| name | commit-pr-hygiene |
| description | Apply disciplined commit and pull-request hygiene before pushing — format with the
repo's own tooling (and defeat stale formatter caches), write timeless code
comments (no dev-path narration), keep commit messages conventional and trailer-
clean, and draft any outward PR comment/review for human approval before posting.
Use before every commit and before opening or commenting on a PR.
|
Commit & PR Hygiene
Off-the-shelf commit/PR-message generators exist; this skill is the thin layer of
team-specific rules that those don't enforce — the ones that cause CI failures,
noisy diffs, or awkward outward messages when skipped.
Before every commit
- Format with the repo's own tooling, cold.

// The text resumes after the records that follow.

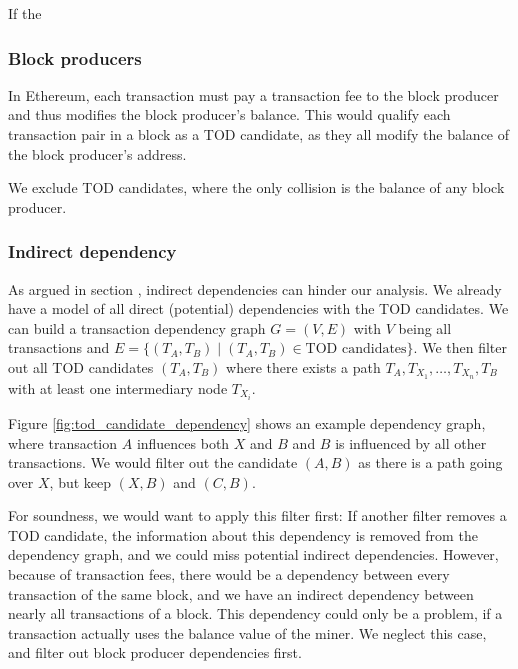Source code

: \documentclass[draft,final]{vutinfth} %
\begin{document}
If the

\subsubsection{Block producers}

In Ethereum, each transaction must pay a transaction fee to the block producer and thus modifies the block producer's balance. This would qualify each transaction pair in a block as a TOD candidate, as they all modify the balance of the block producer's address.

We exclude TOD candidates, where the only collision is the balance of any block producer.


\subsubsection{Indirect dependency}

\iffalse
    The overall goal of our analysis, is to analyze the effects of the transaction order. For this, we will take a TOD candidate $(T_A, T_B)$ and analyze what would have happened if they were executed in the opposite order, i.e. $(T_B, T_A)$.
\fi

As argued in section , indirect dependencies can hinder our analysis. We already have a model of all direct (potential) dependencies with the TOD candidates. We can build a transaction dependency graph $G = (V, E)$ with $V$ being all transactions and $E = \{ (T_A, T_B) \mid (T_A, T_B) \in \text{TOD candidates} \}$. We then filter out all TOD candidates $(T_A, T_B)$ where there exists a path $T_A, T_{X_1}, \dots, T_{X_n}, T_B$ with at least one intermediary node $T_{X_i}$.

Figure \ref{fig:tod_candidate_dependency} shows an example dependency graph, where transaction $A$ influences both $X$ and $B$ and $B$ is influenced by all other transactions. We would filter out the candidate $(A, B)$ as there is a path going over $X$, but keep $(X, B)$ and $(C, B)$.

For soundness, we would want to apply this filter first: If another filter removes a TOD candidate, the information about this dependency is removed from the dependency graph, and we could miss potential indirect dependencies. However, because of transaction fees, there would be a dependency between every transaction of the same block, and we have an indirect dependency between nearly all transactions of a block. This dependency could only be a problem, if a transaction actually uses the balance value of the miner. We neglect this case, and filter out block producer dependencies first.
\end{document}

Run the project's formatter
(backend + frontend) before staging. Beware stale formatter caches: a tool
that tracks "already-clean" files can skip a file your IDE reformatted after it
was cached — local check passes, CI (cold cache) fails. When a format gate fails
in CI but passes locally, clear the cache and re-run (e.g.
rm -rf target/spotless-*
for Spotless), then commit the result.
- Stage deliberately. Commit only the files the change touches; don't sweep in
unrelated edits, build output, or submodule pointer bumps.
- Conventional commit message.
type(scope): summary (feat / fix / docs / test /
style / refactor / chore). The subject says what; the body says why. Rationale,
ticket numbers, and the fix journey go here, never in code comments.
- No
Co-Authored-By trailer (or any agent-attribution trailer) unless the repo
explicitly asks for it.
Code comments: timeless, not a changelog
Comments explain non-obvious technical facts for a future reader who has no idea a
change ever happened. They must NOT narrate the development path:
- ❌ ticket/PR numbers, "fixed the bug where…", "previously this used…", anecdotes.
- ✅ terse, present-tense statements of why the code is the way it is (an invariant,
a gotcha, a non-obvious constraint). If it would read oddly in code written from
scratch, it belongs in the commit message or PR, not the source.
Outward actions: draft before posting
Anything that leaves the local machine and is hard to retract — a PR comment, a review,
a posted message — gets drafted and shown for approval first. Never post to GitHub
(or Slack, etc.) without the human seeing the exact text. Opening the PR is fine; the
outward commentary is what gets the draft gate.
PR lifecycle
- Open early, push often — let CI run while you keep working; commit periodically
rather than one giant drop.
- Never declare "then merge." The terminal state of a plan is green CI + ready for
review, not "merged" — auto-merge is not assumed, and another author's PR gets a real
review pass before "ready to merge."
- Every CI failure is investigated, never dismissed as "flaky" or "unrelated"
without reading the actual failing log.
Output contract
- Tree formatted with the repo's tooling (cache cleared if a cold-CI mismatch is possible).
- Conventional, trailer-clean commit message; rationale in the body, not in code.
- Code comments are timeless technical facts — zero dev-path narration.
- Any outward PR/message text shown for approval before it is posted.